→ **TASK DESCRIPTION**
Lines below containing the word "bagian" should be copied out.

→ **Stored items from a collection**
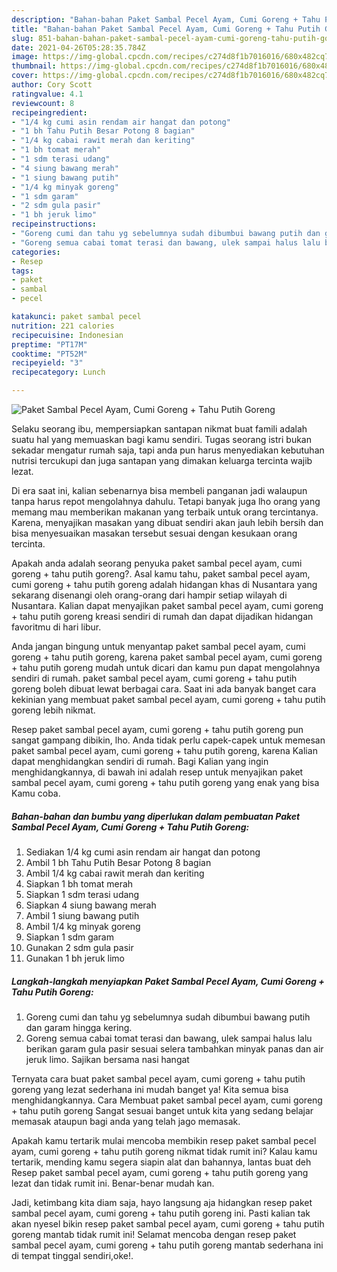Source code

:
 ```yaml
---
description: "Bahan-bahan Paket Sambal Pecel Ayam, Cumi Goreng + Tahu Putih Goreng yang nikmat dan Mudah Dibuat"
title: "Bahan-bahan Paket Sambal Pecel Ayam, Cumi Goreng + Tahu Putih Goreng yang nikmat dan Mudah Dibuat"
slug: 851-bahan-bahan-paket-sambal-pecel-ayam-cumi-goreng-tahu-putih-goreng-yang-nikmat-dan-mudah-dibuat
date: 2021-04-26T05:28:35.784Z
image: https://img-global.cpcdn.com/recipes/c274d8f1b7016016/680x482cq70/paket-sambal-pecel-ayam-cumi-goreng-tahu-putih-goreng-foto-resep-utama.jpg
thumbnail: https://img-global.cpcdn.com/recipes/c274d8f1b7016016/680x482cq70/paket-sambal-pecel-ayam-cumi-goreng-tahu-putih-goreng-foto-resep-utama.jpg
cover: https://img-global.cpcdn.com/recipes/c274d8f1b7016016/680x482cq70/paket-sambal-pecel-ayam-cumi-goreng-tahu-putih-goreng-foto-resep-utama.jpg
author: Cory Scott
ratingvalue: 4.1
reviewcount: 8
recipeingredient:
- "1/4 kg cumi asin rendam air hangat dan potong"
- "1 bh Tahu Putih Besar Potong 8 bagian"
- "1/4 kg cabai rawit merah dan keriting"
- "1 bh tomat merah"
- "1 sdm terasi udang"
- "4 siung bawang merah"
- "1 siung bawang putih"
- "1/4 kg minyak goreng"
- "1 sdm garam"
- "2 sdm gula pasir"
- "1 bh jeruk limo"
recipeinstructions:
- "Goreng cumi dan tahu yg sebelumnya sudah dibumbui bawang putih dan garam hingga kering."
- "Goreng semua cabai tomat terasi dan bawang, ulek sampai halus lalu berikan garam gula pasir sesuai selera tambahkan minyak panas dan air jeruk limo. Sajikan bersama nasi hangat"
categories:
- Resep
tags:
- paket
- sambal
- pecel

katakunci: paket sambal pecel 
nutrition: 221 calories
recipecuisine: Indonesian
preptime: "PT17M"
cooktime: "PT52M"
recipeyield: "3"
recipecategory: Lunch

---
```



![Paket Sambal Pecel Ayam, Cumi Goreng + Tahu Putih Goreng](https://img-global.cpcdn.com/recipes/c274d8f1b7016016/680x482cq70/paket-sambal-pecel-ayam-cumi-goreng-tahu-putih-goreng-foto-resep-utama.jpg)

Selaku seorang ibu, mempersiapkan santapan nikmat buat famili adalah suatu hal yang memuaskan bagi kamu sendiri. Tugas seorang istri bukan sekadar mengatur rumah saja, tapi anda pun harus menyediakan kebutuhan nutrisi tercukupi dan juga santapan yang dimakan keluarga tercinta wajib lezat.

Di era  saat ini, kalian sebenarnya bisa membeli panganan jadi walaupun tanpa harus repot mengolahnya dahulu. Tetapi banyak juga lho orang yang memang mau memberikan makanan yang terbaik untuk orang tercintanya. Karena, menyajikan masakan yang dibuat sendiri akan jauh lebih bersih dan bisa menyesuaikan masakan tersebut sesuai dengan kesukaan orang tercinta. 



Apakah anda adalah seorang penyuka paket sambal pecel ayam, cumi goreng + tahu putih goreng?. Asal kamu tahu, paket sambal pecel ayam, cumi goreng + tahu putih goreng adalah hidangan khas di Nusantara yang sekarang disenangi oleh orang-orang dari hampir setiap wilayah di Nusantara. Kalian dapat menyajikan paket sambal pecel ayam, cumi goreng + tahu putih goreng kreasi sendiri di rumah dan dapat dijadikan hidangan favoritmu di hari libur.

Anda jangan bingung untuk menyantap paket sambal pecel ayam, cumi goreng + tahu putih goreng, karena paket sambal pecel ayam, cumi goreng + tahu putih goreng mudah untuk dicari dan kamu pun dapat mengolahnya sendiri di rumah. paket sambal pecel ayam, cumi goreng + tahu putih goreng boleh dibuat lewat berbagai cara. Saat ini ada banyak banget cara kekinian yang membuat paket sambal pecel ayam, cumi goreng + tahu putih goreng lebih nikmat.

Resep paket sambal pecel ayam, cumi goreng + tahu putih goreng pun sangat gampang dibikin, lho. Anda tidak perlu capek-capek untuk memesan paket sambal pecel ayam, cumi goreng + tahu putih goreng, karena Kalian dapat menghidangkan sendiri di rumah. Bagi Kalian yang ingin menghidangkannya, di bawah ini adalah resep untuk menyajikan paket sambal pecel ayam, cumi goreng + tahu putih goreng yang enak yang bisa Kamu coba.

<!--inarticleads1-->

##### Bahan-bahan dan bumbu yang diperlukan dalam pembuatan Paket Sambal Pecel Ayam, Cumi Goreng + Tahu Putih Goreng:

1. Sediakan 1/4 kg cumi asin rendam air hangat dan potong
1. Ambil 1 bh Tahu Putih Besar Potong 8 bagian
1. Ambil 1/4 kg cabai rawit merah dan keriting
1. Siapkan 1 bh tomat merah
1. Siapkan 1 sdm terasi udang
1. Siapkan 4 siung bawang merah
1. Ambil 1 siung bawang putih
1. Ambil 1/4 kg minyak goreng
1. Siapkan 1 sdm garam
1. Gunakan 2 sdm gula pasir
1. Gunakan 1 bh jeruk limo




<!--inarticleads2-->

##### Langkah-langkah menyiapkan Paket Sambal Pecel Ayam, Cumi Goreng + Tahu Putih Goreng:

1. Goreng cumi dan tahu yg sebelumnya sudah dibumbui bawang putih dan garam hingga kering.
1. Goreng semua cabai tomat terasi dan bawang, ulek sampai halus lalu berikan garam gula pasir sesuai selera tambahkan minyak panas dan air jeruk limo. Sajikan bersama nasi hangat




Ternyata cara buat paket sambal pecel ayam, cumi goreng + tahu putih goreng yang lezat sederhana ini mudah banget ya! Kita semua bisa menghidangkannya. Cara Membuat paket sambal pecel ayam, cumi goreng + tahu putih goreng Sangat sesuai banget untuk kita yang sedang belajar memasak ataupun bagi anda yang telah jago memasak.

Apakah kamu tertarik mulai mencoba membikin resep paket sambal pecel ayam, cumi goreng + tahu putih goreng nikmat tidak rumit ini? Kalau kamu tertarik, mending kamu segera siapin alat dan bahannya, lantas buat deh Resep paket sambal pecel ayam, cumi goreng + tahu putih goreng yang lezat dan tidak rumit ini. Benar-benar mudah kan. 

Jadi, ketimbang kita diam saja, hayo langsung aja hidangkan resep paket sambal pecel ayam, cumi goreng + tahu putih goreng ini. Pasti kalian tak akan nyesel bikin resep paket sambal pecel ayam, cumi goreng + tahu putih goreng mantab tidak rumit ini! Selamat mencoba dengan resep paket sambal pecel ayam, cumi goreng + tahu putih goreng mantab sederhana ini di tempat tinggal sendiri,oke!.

→ **TASK OUTPUT**
- "1 bh Tahu Putih Besar Potong 8 bagian"
1. Ambil 1 bh Tahu Putih Besar Potong 8 bagian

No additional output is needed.